- [TASK BRIEF]: Exact copies of all the lines below are required, with the pictures omitted.

+++++

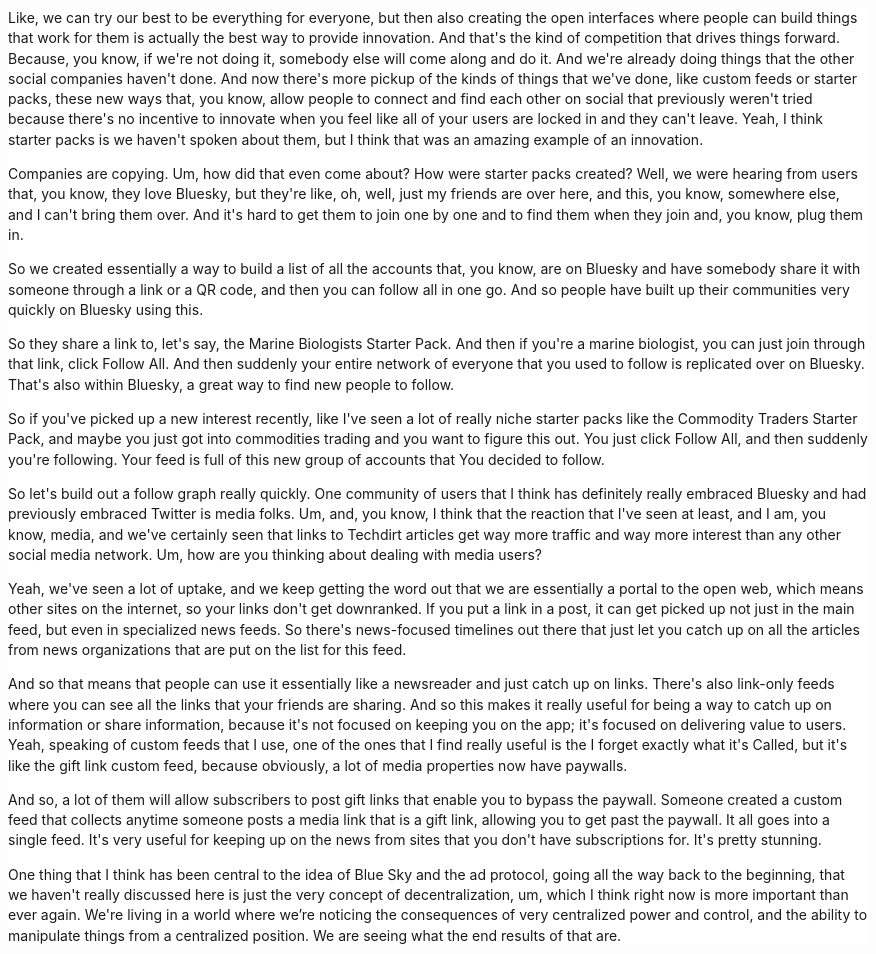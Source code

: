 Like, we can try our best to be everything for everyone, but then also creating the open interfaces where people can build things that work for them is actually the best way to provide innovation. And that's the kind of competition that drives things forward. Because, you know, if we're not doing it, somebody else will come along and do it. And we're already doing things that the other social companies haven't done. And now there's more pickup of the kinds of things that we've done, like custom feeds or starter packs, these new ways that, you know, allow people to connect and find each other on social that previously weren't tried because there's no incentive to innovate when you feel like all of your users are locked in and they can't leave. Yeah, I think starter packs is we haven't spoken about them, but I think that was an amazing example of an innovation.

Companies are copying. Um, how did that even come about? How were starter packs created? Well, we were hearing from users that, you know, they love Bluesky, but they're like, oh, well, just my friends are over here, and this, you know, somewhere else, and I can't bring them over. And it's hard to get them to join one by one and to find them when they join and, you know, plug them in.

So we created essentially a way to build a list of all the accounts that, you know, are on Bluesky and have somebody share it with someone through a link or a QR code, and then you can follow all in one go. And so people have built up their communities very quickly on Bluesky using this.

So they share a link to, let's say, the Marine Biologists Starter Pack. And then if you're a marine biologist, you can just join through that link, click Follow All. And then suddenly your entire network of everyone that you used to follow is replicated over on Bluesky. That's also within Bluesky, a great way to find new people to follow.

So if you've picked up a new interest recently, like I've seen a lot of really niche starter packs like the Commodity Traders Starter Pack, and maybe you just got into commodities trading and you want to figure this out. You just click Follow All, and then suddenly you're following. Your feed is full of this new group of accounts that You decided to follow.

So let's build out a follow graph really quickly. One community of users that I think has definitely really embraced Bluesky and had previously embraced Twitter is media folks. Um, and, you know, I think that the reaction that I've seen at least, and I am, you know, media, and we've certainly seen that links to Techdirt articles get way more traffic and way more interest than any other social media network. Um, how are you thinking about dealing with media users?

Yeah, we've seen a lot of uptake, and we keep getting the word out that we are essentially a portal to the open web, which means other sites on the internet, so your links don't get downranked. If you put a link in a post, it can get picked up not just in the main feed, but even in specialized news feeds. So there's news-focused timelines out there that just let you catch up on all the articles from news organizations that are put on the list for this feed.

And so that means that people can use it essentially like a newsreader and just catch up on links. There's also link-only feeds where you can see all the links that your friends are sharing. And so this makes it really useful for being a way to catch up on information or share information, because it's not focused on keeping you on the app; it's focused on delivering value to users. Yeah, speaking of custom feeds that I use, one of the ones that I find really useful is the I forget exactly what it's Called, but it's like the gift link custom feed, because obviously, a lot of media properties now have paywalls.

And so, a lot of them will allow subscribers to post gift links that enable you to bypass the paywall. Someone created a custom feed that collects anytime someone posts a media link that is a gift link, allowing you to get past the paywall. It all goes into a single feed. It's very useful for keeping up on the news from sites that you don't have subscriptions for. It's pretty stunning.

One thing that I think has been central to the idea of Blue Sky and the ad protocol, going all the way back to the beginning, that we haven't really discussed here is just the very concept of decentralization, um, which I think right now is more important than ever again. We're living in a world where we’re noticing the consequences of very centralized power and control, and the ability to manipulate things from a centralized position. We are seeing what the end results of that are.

+++++

- [YOUR SOLUTION]:
Source code

: Like, we can try our best to be everything for everyone, but then also creating the open interfaces where people can build things that work for them is actually the best way to provide innovation. And that's the kind of competition that drives things forward. Because, you know, if we're not doing it, somebody else will come along and do it. And we're already doing things that the other social companies haven't done. And now there's more pickup of the kinds of things that we've done, like custom feeds or starter packs, these new ways that, you know, allow people to connect and find each other on social that previously weren't tried because there's no incentive to innovate when you feel like all of your users are locked in and they can't leave. Yeah, I think starter packs is we haven't spoken about them, but I think that was an amazing example of an innovation.

Companies are copying. Um, how did that even come about? How were starter packs created? Well, we were hearing from users that, you know, they love Bluesky, but they're like, oh, well, just my friends are over here, and this, you know, somewhere else, and I can't bring them over. And it's hard to get them to join one by one and to find them when they join and, you know, plug them in.

So we created essentially a way to build a list of all the accounts that, you know, are on Bluesky and have somebody share it with someone through a link or a QR code, and then you can follow all in one go. And so people have built up their communities very quickly on Bluesky using this.

So they share a link to, let's say, the Marine Biologists Starter Pack. And then if you're a marine biologist, you can just join through that link, click Follow All. And then suddenly your entire network of everyone that you used to follow is replicated over on Bluesky. That's also within Bluesky, a great way to find new people to follow.

So if you've picked up a new interest recently, like I've seen a lot of really niche starter packs like the Commodity Traders Starter Pack, and maybe you just got into commodities trading and you want to figure this out. You just click Follow All, and then suddenly you're following. Your feed is full of this new group of accounts that You decided to follow.

So let's build out a follow graph really quickly. One community of users that I think has definitely really embraced Bluesky and had previously embraced Twitter is media folks. Um, and, you know, I think that the reaction that I've seen at least, and I am, you know, media, and we've certainly seen that links to Techdirt articles get way more traffic and way more interest than any other social media network. Um, how are you thinking about dealing with media users?

Yeah, we've seen a lot of uptake, and we keep getting the word out that we are essentially a portal to the open web, which means other sites on the internet, so your links don't get downranked. If you put a link in a post, it can get picked up not just in the main feed, but even in specialized news feeds. So there's news-focused timelines out there that just let you catch up on all the articles from news organizations that are put on the list for this feed.

And so that means that people can use it essentially like a newsreader and just catch up on links. There's also link-only feeds where you can see all the links that your friends are sharing. And so this makes it really useful for being a way to catch up on information or share information, because it's not focused on keeping you on the app; it's focused on delivering value to users. Yeah, speaking of custom feeds that I use, one of the ones that I find really useful is the I forget exactly what it's Called, but it's like the gift link custom feed, because obviously, a lot of media properties now have paywalls.

And so, a lot of them will allow subscribers to post gift links that enable you to bypass the paywall. Someone created a custom feed that collects anytime someone posts a media link that is a gift link, allowing you to get past the paywall. It all goes into a single feed. It's very useful for keeping up on the news from sites that you don't have subscriptions for. It's pretty stunning.

One thing that I think has been central to the idea of Blue Sky and the ad protocol, going all the way back to the beginning, that we haven't really discussed here is just the very concept of decentralization, um, which I think right now is more important than ever again. We're living in a world where we’re noticing the consequences of very centralized power and control, and the ability to manipulate things from a centralized position. We are seeing what the end results of that are.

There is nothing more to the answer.